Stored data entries
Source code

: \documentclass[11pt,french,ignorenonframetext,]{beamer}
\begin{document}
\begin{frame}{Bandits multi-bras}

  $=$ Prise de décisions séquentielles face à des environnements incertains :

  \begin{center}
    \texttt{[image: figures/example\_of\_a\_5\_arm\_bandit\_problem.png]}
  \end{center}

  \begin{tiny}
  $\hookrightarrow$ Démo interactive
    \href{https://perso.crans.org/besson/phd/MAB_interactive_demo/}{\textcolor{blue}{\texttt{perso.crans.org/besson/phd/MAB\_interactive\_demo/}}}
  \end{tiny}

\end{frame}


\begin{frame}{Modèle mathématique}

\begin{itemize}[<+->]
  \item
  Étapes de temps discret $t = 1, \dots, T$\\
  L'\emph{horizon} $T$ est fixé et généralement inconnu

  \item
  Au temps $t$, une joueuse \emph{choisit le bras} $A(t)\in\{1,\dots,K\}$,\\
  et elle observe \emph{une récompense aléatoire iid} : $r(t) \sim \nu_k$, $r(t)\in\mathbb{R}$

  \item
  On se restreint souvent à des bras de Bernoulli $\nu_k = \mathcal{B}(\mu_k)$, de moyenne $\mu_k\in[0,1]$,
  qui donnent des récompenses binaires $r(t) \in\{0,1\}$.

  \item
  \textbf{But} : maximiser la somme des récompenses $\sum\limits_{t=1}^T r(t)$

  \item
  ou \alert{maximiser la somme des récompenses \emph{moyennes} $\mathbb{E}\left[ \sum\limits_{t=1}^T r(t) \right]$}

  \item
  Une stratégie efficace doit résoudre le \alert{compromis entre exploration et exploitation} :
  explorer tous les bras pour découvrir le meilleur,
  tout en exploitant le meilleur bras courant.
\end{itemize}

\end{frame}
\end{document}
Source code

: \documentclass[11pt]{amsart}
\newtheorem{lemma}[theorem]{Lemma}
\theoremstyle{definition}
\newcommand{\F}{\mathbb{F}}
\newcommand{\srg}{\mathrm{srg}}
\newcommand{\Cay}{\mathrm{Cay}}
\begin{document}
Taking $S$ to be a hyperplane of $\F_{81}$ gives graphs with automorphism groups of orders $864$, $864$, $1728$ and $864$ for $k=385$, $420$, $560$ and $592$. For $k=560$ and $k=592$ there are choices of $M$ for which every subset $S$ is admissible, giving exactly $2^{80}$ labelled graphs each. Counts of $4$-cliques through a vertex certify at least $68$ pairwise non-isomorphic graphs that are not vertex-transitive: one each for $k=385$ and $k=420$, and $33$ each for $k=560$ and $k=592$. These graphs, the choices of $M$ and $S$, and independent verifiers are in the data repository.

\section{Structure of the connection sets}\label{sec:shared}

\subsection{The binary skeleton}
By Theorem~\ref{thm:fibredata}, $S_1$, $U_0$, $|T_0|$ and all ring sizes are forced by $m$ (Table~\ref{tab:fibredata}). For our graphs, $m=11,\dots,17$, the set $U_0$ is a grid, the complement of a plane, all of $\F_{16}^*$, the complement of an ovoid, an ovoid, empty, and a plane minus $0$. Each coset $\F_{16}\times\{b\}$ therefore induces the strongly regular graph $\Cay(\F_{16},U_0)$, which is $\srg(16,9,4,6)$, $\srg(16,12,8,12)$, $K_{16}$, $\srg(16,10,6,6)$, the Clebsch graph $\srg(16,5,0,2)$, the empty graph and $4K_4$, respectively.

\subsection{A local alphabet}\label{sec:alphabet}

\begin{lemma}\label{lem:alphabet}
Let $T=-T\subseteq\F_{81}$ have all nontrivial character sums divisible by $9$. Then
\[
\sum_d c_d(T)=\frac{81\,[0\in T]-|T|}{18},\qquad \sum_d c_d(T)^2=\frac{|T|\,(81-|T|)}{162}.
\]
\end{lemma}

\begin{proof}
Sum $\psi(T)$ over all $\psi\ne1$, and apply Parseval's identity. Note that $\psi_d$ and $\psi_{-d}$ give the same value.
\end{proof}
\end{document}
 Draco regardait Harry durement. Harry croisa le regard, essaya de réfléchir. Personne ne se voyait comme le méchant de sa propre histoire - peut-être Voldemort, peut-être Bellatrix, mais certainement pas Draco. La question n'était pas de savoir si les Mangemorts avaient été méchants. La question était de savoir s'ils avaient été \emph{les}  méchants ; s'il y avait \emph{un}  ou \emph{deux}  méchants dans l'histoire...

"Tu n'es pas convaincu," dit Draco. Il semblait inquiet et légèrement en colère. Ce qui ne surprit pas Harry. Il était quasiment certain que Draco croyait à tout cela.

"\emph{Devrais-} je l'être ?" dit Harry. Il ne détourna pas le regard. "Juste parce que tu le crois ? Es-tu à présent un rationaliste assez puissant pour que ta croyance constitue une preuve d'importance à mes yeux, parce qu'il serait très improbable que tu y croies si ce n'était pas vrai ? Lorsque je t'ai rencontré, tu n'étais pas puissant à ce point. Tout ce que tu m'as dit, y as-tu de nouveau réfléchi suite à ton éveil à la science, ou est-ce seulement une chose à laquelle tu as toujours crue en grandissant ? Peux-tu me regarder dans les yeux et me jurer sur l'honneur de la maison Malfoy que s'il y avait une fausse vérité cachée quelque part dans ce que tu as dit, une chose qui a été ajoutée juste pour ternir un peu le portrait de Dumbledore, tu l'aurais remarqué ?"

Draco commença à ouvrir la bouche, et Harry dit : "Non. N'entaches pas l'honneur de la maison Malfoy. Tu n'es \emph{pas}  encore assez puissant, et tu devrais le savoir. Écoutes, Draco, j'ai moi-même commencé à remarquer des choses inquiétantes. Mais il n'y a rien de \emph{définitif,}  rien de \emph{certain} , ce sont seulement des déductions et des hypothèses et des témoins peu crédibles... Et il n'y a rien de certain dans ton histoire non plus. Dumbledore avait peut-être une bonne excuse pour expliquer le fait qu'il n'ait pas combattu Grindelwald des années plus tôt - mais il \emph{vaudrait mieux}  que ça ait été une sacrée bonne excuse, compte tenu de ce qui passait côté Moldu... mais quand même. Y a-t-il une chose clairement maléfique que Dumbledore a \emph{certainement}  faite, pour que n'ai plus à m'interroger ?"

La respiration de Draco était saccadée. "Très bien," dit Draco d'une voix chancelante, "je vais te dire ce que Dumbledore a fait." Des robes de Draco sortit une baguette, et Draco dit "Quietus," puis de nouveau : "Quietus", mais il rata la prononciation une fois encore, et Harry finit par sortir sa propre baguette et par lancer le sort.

* _YOUR GOAL_
For each line above that contains the word "begin", copy that line.

* _ANSWER BELOW_
\begin{document}
\begin{frame}{Bandits multi-bras}
  \begin{center}
  \begin{tiny}
\begin{frame}{Modèle mathématique}
\begin{itemize}[<+->]
\begin{document}
\begin{lemma}\label{lem:alphabet}
\begin{proof}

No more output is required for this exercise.